• [PROBLEM REQUIREMENTS]
Copy out each line of the entries below in which the string "using" appears.

(Stored data)
- Opening Delimiter -

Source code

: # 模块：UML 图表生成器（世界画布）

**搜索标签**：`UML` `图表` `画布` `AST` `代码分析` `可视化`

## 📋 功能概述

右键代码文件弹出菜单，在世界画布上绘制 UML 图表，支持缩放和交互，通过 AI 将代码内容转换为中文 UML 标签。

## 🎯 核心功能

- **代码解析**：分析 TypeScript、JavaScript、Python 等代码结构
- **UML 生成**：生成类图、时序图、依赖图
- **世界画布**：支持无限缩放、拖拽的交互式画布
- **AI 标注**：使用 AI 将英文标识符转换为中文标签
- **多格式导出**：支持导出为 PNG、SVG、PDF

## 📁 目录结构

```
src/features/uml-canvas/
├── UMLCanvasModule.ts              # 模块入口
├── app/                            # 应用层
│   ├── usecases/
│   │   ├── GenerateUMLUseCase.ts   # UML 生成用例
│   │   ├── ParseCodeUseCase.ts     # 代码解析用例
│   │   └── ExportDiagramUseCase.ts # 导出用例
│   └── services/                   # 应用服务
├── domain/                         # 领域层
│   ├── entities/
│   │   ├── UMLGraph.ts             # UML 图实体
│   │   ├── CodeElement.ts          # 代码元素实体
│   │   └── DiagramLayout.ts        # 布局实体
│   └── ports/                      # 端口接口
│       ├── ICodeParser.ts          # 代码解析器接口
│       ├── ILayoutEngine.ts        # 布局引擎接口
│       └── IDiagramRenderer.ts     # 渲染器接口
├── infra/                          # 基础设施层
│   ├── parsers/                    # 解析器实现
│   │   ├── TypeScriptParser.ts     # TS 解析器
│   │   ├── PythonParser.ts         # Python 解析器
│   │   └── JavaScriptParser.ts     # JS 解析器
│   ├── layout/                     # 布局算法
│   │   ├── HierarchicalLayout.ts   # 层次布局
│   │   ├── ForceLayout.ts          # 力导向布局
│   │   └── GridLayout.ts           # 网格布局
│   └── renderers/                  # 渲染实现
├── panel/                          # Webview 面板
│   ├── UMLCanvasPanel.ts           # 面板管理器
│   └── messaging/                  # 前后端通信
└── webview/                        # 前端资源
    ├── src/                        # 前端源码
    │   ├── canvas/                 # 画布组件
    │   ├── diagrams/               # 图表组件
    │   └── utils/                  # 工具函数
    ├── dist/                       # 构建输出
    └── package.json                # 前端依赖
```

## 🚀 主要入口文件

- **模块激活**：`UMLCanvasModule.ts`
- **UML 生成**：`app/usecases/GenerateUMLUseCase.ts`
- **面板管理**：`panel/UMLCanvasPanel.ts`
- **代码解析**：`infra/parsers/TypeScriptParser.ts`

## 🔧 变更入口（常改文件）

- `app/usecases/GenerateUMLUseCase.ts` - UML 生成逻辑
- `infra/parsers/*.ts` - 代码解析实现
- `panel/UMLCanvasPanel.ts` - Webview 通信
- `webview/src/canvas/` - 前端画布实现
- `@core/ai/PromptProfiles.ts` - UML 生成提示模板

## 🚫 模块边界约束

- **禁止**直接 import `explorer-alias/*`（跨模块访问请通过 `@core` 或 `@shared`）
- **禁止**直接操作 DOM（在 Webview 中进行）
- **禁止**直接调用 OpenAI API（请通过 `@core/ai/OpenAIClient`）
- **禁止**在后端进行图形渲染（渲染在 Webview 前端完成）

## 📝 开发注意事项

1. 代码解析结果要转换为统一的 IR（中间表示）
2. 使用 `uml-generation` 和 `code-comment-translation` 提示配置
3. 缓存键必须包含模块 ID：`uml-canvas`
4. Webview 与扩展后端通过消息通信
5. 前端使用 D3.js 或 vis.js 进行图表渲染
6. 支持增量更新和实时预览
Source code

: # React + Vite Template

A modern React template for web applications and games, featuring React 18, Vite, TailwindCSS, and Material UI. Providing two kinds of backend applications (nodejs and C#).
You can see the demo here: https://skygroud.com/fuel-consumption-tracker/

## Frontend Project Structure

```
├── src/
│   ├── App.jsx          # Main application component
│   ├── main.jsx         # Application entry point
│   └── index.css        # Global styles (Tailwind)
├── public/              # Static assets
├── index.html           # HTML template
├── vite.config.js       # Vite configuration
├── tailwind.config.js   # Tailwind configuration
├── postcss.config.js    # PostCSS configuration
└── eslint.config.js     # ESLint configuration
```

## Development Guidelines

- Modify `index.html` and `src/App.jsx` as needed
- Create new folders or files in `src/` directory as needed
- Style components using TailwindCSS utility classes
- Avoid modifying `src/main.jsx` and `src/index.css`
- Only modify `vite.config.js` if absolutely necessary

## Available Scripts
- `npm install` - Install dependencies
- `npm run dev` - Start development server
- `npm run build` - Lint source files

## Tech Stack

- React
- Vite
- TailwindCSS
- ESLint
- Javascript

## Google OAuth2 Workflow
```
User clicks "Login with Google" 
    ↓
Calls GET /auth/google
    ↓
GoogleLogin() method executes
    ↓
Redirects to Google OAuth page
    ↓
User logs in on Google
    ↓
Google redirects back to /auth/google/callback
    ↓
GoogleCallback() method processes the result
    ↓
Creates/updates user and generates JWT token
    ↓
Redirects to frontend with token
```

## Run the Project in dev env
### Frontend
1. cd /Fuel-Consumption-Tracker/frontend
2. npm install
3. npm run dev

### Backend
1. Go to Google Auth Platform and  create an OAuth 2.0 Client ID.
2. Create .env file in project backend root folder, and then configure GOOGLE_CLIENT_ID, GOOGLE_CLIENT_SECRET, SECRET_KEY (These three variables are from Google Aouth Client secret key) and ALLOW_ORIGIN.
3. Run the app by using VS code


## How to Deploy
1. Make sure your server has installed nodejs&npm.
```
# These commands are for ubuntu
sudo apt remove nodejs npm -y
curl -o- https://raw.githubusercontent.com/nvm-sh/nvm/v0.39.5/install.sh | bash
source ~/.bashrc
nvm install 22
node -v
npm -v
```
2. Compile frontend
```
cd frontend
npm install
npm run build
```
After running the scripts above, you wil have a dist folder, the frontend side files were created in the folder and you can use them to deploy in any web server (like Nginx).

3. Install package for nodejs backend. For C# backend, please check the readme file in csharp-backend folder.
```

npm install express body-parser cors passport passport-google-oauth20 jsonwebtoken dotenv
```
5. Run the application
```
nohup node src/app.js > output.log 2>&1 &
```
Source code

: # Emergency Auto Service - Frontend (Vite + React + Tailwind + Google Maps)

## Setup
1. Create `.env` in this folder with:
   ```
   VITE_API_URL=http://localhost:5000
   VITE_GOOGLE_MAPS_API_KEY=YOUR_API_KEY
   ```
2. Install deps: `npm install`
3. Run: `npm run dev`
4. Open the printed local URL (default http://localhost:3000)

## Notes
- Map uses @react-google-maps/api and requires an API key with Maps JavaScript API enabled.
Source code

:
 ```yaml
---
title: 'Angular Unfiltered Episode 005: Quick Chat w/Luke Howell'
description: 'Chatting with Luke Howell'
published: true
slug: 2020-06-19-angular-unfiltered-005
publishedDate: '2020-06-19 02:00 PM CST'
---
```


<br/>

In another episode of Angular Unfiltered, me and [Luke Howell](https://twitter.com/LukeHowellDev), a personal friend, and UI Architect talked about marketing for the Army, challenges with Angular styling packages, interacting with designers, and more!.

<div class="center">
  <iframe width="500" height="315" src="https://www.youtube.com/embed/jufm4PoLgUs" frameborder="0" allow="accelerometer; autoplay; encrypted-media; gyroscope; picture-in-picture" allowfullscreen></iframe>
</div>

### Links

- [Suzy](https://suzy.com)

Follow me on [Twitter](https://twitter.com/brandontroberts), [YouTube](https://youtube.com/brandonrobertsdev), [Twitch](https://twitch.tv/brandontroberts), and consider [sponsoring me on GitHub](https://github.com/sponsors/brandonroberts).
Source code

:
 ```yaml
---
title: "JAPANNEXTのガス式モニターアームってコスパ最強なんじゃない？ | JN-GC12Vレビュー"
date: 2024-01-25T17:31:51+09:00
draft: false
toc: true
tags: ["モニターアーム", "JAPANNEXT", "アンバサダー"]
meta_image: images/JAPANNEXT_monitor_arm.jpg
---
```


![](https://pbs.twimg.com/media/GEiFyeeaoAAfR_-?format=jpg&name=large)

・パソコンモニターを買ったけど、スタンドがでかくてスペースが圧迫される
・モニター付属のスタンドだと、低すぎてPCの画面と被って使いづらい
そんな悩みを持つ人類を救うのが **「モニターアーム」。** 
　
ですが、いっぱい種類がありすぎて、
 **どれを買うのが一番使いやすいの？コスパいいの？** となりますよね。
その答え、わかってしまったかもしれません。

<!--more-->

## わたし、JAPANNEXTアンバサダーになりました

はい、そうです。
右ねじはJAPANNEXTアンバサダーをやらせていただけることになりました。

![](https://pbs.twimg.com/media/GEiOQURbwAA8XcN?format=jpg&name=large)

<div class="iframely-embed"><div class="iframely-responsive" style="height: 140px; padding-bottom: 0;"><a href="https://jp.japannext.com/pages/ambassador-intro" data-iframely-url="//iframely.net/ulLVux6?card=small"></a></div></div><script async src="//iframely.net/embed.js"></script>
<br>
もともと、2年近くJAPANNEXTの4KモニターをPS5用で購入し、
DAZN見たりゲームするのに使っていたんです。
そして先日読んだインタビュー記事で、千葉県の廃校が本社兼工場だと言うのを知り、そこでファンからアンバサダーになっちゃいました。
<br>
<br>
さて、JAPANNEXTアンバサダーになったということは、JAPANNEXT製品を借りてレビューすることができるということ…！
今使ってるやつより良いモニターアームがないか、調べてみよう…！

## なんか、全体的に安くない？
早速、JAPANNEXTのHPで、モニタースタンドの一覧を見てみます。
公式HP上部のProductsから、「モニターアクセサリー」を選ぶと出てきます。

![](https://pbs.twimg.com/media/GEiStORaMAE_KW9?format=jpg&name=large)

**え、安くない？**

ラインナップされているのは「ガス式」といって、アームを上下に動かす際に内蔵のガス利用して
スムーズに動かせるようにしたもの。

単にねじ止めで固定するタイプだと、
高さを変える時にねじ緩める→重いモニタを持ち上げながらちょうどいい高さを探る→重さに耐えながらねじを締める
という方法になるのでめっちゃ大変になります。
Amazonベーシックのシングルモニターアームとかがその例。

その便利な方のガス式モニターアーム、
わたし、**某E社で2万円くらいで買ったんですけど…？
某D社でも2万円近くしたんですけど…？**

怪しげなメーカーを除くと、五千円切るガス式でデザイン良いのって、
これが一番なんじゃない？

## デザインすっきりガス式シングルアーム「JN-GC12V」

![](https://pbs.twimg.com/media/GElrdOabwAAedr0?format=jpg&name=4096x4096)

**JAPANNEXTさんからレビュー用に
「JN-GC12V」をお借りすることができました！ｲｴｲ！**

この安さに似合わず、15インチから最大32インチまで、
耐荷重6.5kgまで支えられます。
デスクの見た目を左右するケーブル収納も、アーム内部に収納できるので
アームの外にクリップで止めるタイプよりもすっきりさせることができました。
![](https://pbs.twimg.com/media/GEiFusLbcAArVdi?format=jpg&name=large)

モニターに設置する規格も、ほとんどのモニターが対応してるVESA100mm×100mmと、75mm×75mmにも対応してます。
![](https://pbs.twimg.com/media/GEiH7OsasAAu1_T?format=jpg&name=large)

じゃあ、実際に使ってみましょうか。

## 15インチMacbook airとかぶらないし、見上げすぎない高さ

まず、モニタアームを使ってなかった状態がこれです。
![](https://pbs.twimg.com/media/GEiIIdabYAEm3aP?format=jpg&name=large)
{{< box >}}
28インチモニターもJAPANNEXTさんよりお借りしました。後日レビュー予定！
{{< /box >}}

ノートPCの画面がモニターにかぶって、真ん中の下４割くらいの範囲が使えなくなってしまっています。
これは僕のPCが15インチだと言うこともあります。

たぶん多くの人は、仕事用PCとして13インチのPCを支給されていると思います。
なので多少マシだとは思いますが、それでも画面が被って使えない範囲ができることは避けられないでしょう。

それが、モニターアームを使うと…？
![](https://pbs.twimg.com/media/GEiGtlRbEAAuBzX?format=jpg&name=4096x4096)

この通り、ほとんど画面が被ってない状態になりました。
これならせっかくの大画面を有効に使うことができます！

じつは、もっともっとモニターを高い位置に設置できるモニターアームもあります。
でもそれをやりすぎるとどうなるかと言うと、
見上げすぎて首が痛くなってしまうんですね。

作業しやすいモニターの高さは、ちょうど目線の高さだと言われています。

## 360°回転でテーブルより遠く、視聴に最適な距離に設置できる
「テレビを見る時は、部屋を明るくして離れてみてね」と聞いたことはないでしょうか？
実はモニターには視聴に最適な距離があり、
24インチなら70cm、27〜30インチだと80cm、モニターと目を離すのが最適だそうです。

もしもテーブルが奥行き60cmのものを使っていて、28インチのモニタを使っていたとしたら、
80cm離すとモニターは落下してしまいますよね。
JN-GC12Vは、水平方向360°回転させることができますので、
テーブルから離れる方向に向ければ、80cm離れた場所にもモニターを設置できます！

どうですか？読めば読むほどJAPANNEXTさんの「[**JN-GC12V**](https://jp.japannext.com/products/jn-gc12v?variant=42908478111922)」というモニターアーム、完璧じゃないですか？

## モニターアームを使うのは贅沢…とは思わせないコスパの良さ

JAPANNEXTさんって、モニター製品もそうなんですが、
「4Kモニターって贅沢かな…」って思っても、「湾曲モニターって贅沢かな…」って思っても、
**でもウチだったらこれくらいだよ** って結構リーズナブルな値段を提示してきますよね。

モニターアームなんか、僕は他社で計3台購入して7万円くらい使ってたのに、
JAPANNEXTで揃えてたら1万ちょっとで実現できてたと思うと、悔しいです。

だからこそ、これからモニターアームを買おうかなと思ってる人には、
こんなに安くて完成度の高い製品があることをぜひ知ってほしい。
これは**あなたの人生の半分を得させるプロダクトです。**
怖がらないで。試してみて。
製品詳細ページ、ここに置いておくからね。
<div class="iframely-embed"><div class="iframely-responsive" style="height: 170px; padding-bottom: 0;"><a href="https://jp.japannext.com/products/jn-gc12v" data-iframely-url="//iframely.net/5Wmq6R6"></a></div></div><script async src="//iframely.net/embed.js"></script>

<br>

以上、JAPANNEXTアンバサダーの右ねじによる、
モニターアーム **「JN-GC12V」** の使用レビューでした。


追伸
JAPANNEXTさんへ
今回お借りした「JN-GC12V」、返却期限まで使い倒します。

- Closing Delimiter -

• [SOLUTION]
- Style components using TailwindCSS utility classes
3. Run the app by using VS code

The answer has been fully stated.